• [Instructions for the task]
Using the entries that follow, transcribe only the lines from the line with "The default versioning" to the line with "## Motif heading", both included, exactly as they stand and without pictures.

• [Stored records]
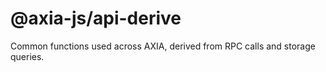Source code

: # @axia-js/api-derive

Common functions used across AXIA, derived from RPC calls and storage queries.
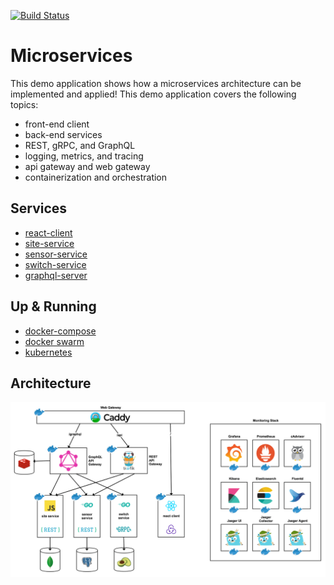 [![Build Status][circleci-image]][circleci-url]

# Microservices

This demo application shows how a microservices architecture can be implemented and applied!
This demo application covers the following topics:

  * front-end client
  * back-end services
  * REST, gRPC, and GraphQL
  * logging, metrics, and tracing
  * api gateway and web gateway
  * containerization and orchestration

## Services

  * [react-client](./services/react-client)
  * [site-service](./services/site-service)
  * [sensor-service](./services/sensor-service)
  * [switch-service](./services/switch-service)
  * [graphql-server](./services/graphql-server)

## Up & Running

  * [docker-compose](./compose)
  * [docker swarm](./swarm)
  * [kubernetes](./kubernetes)

## Architecture

![system architecture](./docs/architecture.png)


[circleci-url]: https://circleci.com/gh/moorara/microservices-demo/tree/master
[circleci-image]: https://circleci.com/gh/moorara/microservices-demo/tree/master.svg?style=shield

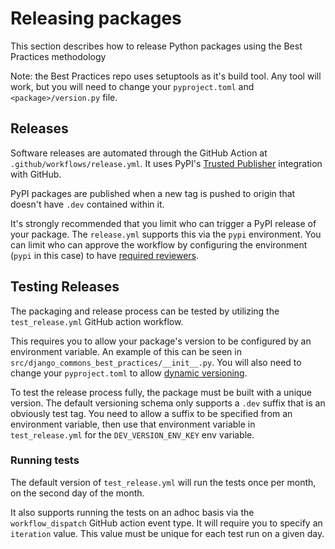 # Releasing packages

This section describes how to release Python packages using the Best Practices
methodology

Note: the Best Practices repo uses setuptools as it's build tool. Any tool will work,
but you will need to change your ``pyproject.toml`` and ``<package>/version.py`` file.

## Releases

Software releases are automated through the GitHub Action at
``.github/workflows/release.yml``. It uses PyPI's [Trusted Publisher](https://docs.pypi.org/trusted-publishers/)
integration with GitHub.

PyPI packages are published when a new tag is pushed to origin that
doesn't have `.dev` contained within it.

It's strongly recommended that you limit who can trigger a PyPI release
of your package. The ``release.yml`` supports this via the ``pypi`` environment.
You can limit who can approve the workflow by configuring the environment
(``pypi`` in this case) to have [required reviewers](https://docs.github.com/en/actions/managing-workflow-runs-and-deployments/managing-deployments/managing-environments-for-deployment#required-reviewers).

## Testing Releases

The packaging and release process can be tested by utilizing the ``test_release.yml``
GitHub action workflow.

This requires you to allow your package's version to be configured by an environment
variable. An example of this can be seen in ``src/django_commons_best_practices/__init__.py``.
You will also need to change your ``pyproject.toml`` to allow
[dynamic versioning](https://packaging.python.org/en/latest/guides/writing-pyproject-toml/#static-vs-dynamic-metadata).

To test the release process fully, the package must be built with a unique version.
The default versioning schema only supports a `.dev` suffix that is an obviously test
tag. You need to allow a suffix to be specified from an environment variable, then use
that environment variable in ``test_release.yml`` for the ``DEV_VERSION_ENV_KEY`` env
variable.

### Running tests

The default version of ``test_release.yml`` will run the tests once per month, on the second
day of the month.

It also supports running the tests on an adhoc basis via the ``workflow_dispatch`` GitHub
action event type. It will require you to specify an ``iteration`` value. This value must
be unique for each test run on a given day.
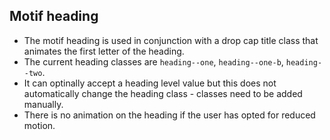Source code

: ## Motif heading

- The motif heading is used in conjunction with a drop cap title class that animates the first letter of the heading.
- The current heading classes are `heading--one`, `heading--one-b`, `heading--two`.
- It can optinally accept a heading level value but this does not automatically change the heading class - classes need to be added manually.
- There is no animation on the heading if the user has opted for reduced motion.
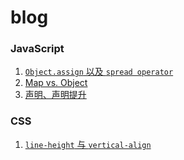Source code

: # blog

### JavaScript
1. [`Object.assign` 以及 `spread operator`](https://github.com/afishhhhh/blog/issues/3)
2. [Map vs. Object](https://github.com/afishhhhh/blog/issues/2)
3. [声明、声明提升](https://github.com/afishhhhh/blog/issues/1)

### CSS
1. [`line-height` 与 `vertical-align`](https://github.com/afishhhhh/blog/issues/4)
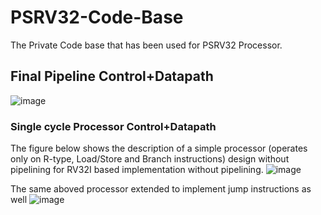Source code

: # PSRV32-Code-Base
The Private Code base that has been used for PSRV32 Processor.


## Final Pipeline Control+Datapath
![image](https://user-images.githubusercontent.com/64090461/127973794-6788ecbb-c25b-4304-9fd5-c17138abe390.png)

### Single cycle Processor Control+Datapath
The figure below shows the description of a simple processor (operates only on R-type, Load/Store and Branch instructions) design without pipelining for RV32I based implementation without pipelining.
![image](https://user-images.githubusercontent.com/64090461/128110276-a844d89f-4e30-40e9-911f-cb2f222c8954.png)

The same aboved processor extended to implement jump instructions as well
![image](https://user-images.githubusercontent.com/64090461/128113806-cc7db23b-0b7f-466d-95c0-0c3280e972bb.png)

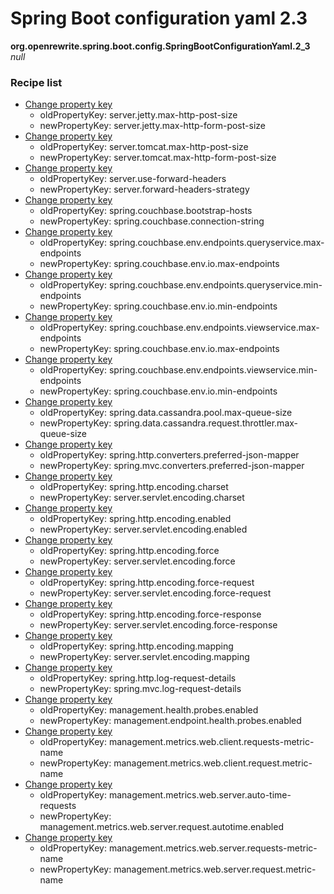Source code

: # Spring Boot configuration yaml 2.3

**org.openrewrite.spring.boot.config.SpringBootConfigurationYaml.2_3**  
_null_

### Recipe list

* [Change property key](../../../../yaml/changepropertykey.md)
	* oldPropertyKey: server.jetty.max-http-post-size
	* newPropertyKey: server.jetty.max-http-form-post-size
* [Change property key](../../../../yaml/changepropertykey.md)
	* oldPropertyKey: server.tomcat.max-http-post-size
	* newPropertyKey: server.tomcat.max-http-form-post-size
* [Change property key](../../../../yaml/changepropertykey.md)
	* oldPropertyKey: server.use-forward-headers
	* newPropertyKey: server.forward-headers-strategy
* [Change property key](../../../../yaml/changepropertykey.md)
	* oldPropertyKey: spring.couchbase.bootstrap-hosts
	* newPropertyKey: spring.couchbase.connection-string
* [Change property key](../../../../yaml/changepropertykey.md)
	* oldPropertyKey: spring.couchbase.env.endpoints.queryservice.max-endpoints
	* newPropertyKey: spring.couchbase.env.io.max-endpoints
* [Change property key](../../../../yaml/changepropertykey.md)
	* oldPropertyKey: spring.couchbase.env.endpoints.queryservice.min-endpoints
	* newPropertyKey: spring.couchbase.env.io.min-endpoints
* [Change property key](../../../../yaml/changepropertykey.md)
	* oldPropertyKey: spring.couchbase.env.endpoints.viewservice.max-endpoints
	* newPropertyKey: spring.couchbase.env.io.max-endpoints
* [Change property key](../../../../yaml/changepropertykey.md)
	* oldPropertyKey: spring.couchbase.env.endpoints.viewservice.min-endpoints
	* newPropertyKey: spring.couchbase.env.io.min-endpoints
* [Change property key](../../../../yaml/changepropertykey.md)
	* oldPropertyKey: spring.data.cassandra.pool.max-queue-size
	* newPropertyKey: spring.data.cassandra.request.throttler.max-queue-size
* [Change property key](../../../../yaml/changepropertykey.md)
	* oldPropertyKey: spring.http.converters.preferred-json-mapper
	* newPropertyKey: spring.mvc.converters.preferred-json-mapper
* [Change property key](../../../../yaml/changepropertykey.md)
	* oldPropertyKey: spring.http.encoding.charset
	* newPropertyKey: server.servlet.encoding.charset
* [Change property key](../../../../yaml/changepropertykey.md)
	* oldPropertyKey: spring.http.encoding.enabled
	* newPropertyKey: server.servlet.encoding.enabled
* [Change property key](../../../../yaml/changepropertykey.md)
	* oldPropertyKey: spring.http.encoding.force
	* newPropertyKey: server.servlet.encoding.force
* [Change property key](../../../../yaml/changepropertykey.md)
	* oldPropertyKey: spring.http.encoding.force-request
	* newPropertyKey: server.servlet.encoding.force-request
* [Change property key](../../../../yaml/changepropertykey.md)
	* oldPropertyKey: spring.http.encoding.force-response
	* newPropertyKey: server.servlet.encoding.force-response
* [Change property key](../../../../yaml/changepropertykey.md)
	* oldPropertyKey: spring.http.encoding.mapping
	* newPropertyKey: server.servlet.encoding.mapping
* [Change property key](../../../../yaml/changepropertykey.md)
	* oldPropertyKey: spring.http.log-request-details
	* newPropertyKey: spring.mvc.log-request-details
* [Change property key](../../../../yaml/changepropertykey.md)
	* oldPropertyKey: management.health.probes.enabled
	* newPropertyKey: management.endpoint.health.probes.enabled
* [Change property key](../../../../yaml/changepropertykey.md)
	* oldPropertyKey: management.metrics.web.client.requests-metric-name
	* newPropertyKey: management.metrics.web.client.request.metric-name
* [Change property key](../../../../yaml/changepropertykey.md)
	* oldPropertyKey: management.metrics.web.server.auto-time-requests
	* newPropertyKey: management.metrics.web.server.request.autotime.enabled
* [Change property key](../../../../yaml/changepropertykey.md)
	* oldPropertyKey: management.metrics.web.server.requests-metric-name
	* newPropertyKey: management.metrics.web.server.request.metric-name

• [Finished task]
The default versioning schema only supports a `.dev` suffix that is an obviously test
tag. You need to allow a suffix to be specified from an environment variable, then use
that environment variable in ``test_release.yml`` for the ``DEV_VERSION_ENV_KEY`` env
variable.

### Running tests

The default version of ``test_release.yml`` will run the tests once per month, on the second
day of the month.

It also supports running the tests on an adhoc basis via the ``workflow_dispatch`` GitHub
action event type. It will require you to specify an ``iteration`` value. This value must
be unique for each test run on a given day.
Source code

: ## Motif heading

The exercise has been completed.